Fat is beautiful (see Fat Pride Propagandist Says ‘F*ck Your Beauty Standards.’ and Government Blows Tax Dollars on Study to Promote Fat Acceptance). Being healthy is cause to run to your safe spaces fully stocked with Halo Top ice cream. That seems to be the message the UK is sending people. Where Nasty Gal gets their ads banned because their model is “too thin.” Based on the rules, isn’t this “skinny shaming”?
The ads show a woman playing tennis, posing in workout gear including tank tops, bikini bottoms, a dress and a skirt.
But the ASA ruled the model was “unhealthily underweight”, after receiving 22 complaints that the ad was irresponsible, due to her appearance.
Twenty-two people kept the Cheetos out of their mouth long enough to be triggered by this:
Nasty Gal has defended the use of the model, claiming she is a UK size 8 with a Body Mass Index (BMI) well within the healthy range for an adult woman.
The brand stated the model weighed 9st 8lbs and was 5ft 10ins tall, giving her a BMI of 18.8, within the NHS’ healthy guidelines.
That’s 134 pounds in normal weight measurements.

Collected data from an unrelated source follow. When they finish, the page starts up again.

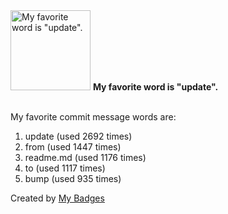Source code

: <img src="https://my-badges.github.io/my-badges/favorite-word.png" alt="My favorite word is &quot;update&quot;." title="My favorite word is &quot;update&quot;." width="128">
<strong>My favorite word is &quot;update&quot;.</strong>
<br><br>

My favorite commit message words are:

1. update (used 2692 times)
2. from (used 1447 times)
3. readme.md (used 1176 times)
4. to (used 1117 times)
5. bump (used 935 times)


Created by <a href="https://github.com/my-badges/my-badges">My Badges</a>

Seriously though. The metric system is bad enough. But measuring weight in stone?
Here’s the major problem: you may also find the model too thin. You may find the model just right. You may, in fact, be the exact size of this model. But if we’re going to ban an ad because of “health” then we’re going to slide back to generally thinner models. Personally (Courtney typing now), I find the Nasty Gal model to be sickly thin. She doesn’t look healthy to me. But nor does Tess Holliday look healthy. But if I, Courtney, say “Tess Holliday is sickly fat,” I’m labeled an enemy of the body-positivity / fat pride movement. Yet calling someone sickly thin is okay? Based on the current SJW handbook, shouldn’t labeling a thin woman as “sickly thin” be… skinny-shaming? I thought we were supposed to celebrate people of all sizes. I thought women were supposed to be beautiful no matter how they filled a pair of jeans. Or maybe in this case, don’t fill the jeans.
Either we judge health fairly (anorexia is bad, obesity is bad) or we celebrate all body types (too skinny is just as beautiful as too fat). But you can’t skinny shame a thin woman while celebrating a fat one.
A line needs to be drawn somewhere. Even if the line is straight or lumpy.